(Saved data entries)
☆ ☆ ☆ ☆

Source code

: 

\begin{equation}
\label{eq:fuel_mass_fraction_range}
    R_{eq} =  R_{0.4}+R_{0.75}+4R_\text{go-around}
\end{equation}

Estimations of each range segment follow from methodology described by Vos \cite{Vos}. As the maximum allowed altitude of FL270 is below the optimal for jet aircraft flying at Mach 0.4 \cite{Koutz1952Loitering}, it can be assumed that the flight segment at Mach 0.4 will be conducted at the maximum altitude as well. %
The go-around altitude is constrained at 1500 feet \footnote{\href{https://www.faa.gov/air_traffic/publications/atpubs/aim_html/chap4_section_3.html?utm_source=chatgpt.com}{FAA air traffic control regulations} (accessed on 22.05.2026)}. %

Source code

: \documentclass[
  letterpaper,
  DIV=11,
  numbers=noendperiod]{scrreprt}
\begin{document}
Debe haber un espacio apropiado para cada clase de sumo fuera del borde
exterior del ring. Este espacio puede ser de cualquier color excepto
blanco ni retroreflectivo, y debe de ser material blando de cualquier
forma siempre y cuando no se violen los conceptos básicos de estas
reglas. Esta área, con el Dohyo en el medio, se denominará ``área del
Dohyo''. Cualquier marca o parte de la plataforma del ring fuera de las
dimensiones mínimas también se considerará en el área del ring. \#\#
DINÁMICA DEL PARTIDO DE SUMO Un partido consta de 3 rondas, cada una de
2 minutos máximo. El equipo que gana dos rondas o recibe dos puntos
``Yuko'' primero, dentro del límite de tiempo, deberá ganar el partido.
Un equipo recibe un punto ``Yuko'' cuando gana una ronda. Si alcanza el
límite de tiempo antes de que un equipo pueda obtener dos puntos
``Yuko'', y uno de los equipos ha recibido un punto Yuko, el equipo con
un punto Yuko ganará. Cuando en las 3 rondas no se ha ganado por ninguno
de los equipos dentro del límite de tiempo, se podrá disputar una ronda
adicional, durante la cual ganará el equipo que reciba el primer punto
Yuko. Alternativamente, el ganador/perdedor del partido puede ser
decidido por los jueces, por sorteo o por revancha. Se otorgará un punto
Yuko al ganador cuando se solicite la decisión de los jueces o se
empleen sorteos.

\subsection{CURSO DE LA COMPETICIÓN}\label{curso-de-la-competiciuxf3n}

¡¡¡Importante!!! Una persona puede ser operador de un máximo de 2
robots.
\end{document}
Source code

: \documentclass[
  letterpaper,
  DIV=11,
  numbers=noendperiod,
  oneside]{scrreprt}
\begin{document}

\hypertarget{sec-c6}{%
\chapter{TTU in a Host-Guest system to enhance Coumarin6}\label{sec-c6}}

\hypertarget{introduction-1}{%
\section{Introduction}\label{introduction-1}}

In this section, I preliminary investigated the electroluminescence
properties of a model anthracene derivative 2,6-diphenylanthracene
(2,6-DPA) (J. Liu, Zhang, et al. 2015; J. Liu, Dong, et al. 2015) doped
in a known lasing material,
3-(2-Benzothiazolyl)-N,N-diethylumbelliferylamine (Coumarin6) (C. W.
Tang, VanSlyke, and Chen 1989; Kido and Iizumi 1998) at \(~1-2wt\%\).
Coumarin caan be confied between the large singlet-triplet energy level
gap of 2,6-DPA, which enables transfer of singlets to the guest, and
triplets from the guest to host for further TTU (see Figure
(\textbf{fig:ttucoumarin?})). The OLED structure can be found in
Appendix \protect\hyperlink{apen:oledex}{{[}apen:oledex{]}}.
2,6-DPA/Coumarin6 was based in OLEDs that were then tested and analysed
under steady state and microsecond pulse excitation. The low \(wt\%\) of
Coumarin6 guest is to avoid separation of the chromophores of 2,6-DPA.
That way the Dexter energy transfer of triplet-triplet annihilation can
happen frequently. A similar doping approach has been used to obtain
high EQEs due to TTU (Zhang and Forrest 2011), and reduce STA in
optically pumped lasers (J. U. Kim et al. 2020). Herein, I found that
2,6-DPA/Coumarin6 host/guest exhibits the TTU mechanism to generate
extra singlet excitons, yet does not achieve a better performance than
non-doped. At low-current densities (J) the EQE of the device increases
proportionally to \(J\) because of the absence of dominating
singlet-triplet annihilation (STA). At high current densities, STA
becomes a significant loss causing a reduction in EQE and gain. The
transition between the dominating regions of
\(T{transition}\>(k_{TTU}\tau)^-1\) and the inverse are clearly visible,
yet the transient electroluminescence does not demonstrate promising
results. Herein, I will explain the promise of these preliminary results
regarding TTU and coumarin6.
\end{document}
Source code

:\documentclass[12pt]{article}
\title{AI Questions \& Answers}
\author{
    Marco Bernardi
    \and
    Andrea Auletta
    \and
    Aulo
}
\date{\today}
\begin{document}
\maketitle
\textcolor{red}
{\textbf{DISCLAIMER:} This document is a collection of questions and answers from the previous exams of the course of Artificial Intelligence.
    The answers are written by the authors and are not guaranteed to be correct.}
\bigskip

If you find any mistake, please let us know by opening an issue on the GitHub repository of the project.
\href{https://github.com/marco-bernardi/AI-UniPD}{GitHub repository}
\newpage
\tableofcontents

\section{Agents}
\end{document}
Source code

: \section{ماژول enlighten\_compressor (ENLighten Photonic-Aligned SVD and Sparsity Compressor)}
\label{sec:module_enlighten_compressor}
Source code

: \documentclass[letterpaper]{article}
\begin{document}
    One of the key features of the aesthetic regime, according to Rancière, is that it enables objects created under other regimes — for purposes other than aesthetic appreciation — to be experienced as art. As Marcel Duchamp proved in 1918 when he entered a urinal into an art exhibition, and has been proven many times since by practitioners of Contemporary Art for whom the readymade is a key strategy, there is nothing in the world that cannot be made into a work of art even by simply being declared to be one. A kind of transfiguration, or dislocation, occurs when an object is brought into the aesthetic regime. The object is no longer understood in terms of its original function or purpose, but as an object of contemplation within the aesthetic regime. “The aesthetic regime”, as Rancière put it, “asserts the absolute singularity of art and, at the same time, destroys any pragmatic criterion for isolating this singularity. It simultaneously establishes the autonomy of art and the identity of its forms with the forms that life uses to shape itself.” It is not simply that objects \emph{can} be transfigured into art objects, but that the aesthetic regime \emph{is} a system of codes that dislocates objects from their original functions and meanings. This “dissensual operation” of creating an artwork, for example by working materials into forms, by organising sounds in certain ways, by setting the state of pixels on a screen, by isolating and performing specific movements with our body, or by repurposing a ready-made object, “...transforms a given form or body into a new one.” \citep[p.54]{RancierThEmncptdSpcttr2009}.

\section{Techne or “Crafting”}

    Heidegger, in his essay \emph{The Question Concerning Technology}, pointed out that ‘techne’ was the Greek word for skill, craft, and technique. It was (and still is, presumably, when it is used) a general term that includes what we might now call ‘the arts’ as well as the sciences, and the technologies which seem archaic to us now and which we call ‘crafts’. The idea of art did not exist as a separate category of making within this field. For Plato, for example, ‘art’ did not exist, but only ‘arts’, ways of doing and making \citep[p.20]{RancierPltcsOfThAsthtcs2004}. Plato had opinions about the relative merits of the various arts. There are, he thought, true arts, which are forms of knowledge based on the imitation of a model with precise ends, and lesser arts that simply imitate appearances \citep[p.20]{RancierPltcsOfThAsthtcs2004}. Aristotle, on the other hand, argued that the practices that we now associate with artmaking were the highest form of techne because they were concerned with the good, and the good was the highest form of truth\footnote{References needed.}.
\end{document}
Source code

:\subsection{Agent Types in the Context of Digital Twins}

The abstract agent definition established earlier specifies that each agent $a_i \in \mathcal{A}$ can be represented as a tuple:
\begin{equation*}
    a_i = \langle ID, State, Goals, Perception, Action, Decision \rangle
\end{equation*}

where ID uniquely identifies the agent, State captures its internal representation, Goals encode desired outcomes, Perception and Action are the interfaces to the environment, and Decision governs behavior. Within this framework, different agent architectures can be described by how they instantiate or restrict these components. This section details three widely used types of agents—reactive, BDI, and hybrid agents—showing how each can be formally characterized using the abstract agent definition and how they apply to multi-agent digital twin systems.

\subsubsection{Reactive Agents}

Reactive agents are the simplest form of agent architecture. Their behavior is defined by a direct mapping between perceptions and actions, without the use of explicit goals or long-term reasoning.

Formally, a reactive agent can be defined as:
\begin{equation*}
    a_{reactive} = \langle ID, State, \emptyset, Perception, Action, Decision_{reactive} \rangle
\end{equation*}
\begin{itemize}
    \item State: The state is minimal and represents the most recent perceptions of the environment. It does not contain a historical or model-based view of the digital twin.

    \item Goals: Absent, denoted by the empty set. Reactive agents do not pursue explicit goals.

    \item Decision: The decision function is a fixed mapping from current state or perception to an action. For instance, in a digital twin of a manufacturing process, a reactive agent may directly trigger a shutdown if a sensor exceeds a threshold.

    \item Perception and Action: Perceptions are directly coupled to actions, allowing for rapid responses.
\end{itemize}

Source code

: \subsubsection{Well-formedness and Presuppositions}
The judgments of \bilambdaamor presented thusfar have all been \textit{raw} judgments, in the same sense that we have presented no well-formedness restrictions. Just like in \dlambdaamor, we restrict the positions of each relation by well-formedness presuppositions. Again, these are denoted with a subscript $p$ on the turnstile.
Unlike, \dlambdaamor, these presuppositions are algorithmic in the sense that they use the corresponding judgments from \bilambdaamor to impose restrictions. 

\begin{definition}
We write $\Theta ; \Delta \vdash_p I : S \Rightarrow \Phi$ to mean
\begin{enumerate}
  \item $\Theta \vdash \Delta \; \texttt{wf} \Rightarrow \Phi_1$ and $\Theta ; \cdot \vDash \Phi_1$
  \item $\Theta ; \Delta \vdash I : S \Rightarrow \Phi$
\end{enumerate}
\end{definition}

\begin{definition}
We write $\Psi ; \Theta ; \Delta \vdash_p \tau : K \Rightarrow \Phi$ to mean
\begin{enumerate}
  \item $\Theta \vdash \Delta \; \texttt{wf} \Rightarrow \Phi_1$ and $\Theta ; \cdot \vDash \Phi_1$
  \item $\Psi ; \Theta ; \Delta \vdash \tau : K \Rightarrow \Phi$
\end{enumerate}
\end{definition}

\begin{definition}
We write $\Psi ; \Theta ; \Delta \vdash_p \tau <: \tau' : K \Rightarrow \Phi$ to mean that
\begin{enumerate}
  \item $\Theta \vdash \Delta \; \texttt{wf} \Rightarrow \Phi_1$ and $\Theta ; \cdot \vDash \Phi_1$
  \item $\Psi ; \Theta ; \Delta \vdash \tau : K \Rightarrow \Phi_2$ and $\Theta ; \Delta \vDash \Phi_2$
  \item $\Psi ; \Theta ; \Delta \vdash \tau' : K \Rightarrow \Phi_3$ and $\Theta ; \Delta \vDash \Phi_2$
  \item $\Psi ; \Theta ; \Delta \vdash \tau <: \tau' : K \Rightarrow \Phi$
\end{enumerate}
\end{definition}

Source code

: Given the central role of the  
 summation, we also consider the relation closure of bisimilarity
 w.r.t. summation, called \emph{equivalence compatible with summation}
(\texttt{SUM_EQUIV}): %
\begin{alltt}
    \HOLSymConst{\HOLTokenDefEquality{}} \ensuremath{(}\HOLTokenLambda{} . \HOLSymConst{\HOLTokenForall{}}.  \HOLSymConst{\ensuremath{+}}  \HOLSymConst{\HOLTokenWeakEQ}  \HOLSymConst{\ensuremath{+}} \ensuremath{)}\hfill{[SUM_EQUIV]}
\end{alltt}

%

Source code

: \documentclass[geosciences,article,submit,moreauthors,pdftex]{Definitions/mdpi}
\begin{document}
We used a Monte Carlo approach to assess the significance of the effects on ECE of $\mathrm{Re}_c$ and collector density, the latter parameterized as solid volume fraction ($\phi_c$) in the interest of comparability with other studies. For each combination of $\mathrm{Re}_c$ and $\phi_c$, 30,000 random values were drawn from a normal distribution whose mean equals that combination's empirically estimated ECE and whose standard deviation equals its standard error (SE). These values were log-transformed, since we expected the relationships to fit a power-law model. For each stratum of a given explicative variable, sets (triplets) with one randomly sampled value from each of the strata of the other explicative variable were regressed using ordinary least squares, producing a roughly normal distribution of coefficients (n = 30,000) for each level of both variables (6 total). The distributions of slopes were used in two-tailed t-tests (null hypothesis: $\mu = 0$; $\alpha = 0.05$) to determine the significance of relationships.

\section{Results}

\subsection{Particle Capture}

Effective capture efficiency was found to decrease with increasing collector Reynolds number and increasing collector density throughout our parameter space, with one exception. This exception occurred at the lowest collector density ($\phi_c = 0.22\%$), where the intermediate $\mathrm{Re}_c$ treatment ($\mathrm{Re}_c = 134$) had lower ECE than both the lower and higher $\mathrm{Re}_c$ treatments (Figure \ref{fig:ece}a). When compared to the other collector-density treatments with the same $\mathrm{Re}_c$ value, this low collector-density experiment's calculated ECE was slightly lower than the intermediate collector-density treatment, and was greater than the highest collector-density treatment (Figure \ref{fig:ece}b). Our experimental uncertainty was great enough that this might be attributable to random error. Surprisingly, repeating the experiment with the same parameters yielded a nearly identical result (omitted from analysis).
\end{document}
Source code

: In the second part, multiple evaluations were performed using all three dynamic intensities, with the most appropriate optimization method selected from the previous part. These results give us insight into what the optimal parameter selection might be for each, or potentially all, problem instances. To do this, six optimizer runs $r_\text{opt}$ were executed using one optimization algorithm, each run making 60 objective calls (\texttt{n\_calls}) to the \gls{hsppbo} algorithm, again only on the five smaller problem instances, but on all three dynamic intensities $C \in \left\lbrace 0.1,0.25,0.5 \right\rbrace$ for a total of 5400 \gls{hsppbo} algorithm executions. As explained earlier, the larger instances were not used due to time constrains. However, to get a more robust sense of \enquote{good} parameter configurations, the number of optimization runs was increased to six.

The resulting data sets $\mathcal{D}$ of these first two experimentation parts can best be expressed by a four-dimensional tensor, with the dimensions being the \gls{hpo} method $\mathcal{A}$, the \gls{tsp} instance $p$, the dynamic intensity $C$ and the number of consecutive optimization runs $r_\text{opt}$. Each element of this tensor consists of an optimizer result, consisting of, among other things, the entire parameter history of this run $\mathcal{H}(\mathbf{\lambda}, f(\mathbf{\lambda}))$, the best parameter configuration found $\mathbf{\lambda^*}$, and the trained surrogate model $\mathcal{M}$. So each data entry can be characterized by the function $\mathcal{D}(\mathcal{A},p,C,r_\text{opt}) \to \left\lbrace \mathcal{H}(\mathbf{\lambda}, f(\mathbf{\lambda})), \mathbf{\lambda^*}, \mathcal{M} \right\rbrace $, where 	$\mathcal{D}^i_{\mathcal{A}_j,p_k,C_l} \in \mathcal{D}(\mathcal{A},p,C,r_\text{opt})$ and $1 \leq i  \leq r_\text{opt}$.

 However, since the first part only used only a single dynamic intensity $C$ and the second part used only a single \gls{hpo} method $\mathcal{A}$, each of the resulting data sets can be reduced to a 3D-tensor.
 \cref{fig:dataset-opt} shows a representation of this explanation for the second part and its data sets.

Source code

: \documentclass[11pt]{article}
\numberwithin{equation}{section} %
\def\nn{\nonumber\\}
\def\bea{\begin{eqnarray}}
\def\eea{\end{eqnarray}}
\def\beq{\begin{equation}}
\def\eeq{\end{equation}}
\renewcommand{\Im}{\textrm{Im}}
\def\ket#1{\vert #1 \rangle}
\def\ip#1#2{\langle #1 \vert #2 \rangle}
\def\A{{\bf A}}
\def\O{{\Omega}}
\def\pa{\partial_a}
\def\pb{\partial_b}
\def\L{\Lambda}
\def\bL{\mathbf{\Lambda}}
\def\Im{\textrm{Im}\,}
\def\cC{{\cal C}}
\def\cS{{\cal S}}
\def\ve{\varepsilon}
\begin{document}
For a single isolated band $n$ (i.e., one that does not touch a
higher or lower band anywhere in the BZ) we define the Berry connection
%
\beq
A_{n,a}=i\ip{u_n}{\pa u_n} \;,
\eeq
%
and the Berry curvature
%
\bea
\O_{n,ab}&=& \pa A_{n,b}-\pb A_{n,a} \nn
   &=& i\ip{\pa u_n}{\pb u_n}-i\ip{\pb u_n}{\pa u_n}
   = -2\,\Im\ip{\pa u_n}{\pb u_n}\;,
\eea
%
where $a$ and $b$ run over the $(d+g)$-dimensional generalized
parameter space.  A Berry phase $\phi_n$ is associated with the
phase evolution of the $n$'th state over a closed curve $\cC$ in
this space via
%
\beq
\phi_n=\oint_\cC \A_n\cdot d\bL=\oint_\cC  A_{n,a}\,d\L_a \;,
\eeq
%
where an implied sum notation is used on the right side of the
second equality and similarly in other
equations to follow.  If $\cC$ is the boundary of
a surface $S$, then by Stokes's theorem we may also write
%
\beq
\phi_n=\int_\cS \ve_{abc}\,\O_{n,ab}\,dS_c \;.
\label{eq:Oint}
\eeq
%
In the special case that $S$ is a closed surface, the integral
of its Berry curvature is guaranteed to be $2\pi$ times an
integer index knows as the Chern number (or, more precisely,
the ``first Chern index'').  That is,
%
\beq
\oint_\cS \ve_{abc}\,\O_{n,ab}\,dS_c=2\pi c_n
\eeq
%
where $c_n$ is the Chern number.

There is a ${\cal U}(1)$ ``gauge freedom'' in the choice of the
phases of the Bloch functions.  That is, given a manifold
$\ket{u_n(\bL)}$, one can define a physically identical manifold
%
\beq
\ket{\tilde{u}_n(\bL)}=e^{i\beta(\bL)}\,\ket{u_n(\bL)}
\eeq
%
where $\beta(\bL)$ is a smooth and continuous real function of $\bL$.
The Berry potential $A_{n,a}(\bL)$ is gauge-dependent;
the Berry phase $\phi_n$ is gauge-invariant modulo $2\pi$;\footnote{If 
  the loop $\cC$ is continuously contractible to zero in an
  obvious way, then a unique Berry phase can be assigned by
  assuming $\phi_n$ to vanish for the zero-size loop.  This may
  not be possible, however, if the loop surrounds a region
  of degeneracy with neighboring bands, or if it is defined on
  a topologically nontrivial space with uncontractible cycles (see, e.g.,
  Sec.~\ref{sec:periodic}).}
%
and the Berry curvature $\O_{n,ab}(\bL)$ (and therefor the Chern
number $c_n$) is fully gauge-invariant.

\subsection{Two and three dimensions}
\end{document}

☆ ☆ ☆ ☆

GOAL OF THE EXERCISE
Once the lines containing "loop" in the data above are counted, give the total by itself.

FINISHED TASK
3